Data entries
# # # # #
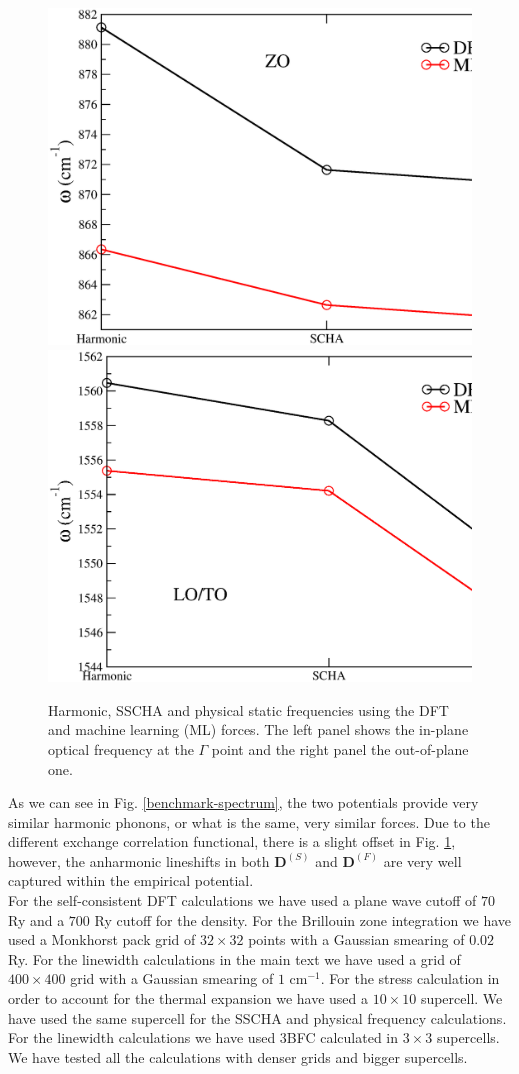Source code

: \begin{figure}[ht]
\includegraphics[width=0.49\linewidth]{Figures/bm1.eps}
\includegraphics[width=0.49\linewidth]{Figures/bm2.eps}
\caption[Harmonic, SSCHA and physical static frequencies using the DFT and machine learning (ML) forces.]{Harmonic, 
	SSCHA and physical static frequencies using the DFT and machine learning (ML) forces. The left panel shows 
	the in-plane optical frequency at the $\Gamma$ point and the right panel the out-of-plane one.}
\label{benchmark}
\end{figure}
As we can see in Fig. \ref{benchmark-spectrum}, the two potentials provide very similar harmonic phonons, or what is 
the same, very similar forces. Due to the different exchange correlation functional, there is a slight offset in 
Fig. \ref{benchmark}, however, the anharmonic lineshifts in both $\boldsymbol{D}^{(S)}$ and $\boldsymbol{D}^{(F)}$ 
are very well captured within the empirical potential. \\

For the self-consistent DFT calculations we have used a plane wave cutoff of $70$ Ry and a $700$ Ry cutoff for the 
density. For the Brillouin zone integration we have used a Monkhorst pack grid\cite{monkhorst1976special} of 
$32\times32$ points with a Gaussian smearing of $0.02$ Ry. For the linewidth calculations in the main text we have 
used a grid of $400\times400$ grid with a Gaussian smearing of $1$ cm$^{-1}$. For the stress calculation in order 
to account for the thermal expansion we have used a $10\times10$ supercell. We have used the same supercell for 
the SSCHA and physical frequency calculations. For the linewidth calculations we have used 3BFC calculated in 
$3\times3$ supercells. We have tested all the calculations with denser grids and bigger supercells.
# # # # #
▶ **PROBLEM DESCRIPTION**:
Except for the pictures, set down all of the records exactly.

▶ **RESPONSE**:
Source code

: \begin{figure}[ht]
\includegraphics[width=0.49\linewidth]{Figures/bm1.eps}
\includegraphics[width=0.49\linewidth]{Figures/bm2.eps}
\caption[Harmonic, SSCHA and physical static frequencies using the DFT and machine learning (ML) forces.]{Harmonic, 
	SSCHA and physical static frequencies using the DFT and machine learning (ML) forces. The left panel shows 
	the in-plane optical frequency at the $\Gamma$ point and the right panel the out-of-plane one.}
\label{benchmark}
\end{figure}
As we can see in Fig. \ref{benchmark-spectrum}, the two potentials provide very similar harmonic phonons, or what is 
the same, very similar forces. Due to the different exchange correlation functional, there is a slight offset in 
Fig. \ref{benchmark}, however, the anharmonic lineshifts in both $\boldsymbol{D}^{(S)}$ and $\boldsymbol{D}^{(F)}$ 
are very well captured within the empirical potential. \\

For the self-consistent DFT calculations we have used a plane wave cutoff of $70$ Ry and a $700$ Ry cutoff for the 
density. For the Brillouin zone integration we have used a Monkhorst pack grid\cite{monkhorst1976special} of 
$32\times32$ points with a Gaussian smearing of $0.02$ Ry. For the linewidth calculations in the main text we have 
used a grid of $400\times400$ grid with a Gaussian smearing of $1$ cm$^{-1}$. For the stress calculation in order 
to account for the thermal expansion we have used a $10\times10$ supercell. We have used the same supercell for 
the SSCHA and physical frequency calculations. For the linewidth calculations we have used 3BFC calculated in 
$3\times3$ supercells. We have tested all the calculations with denser grids and bigger supercells.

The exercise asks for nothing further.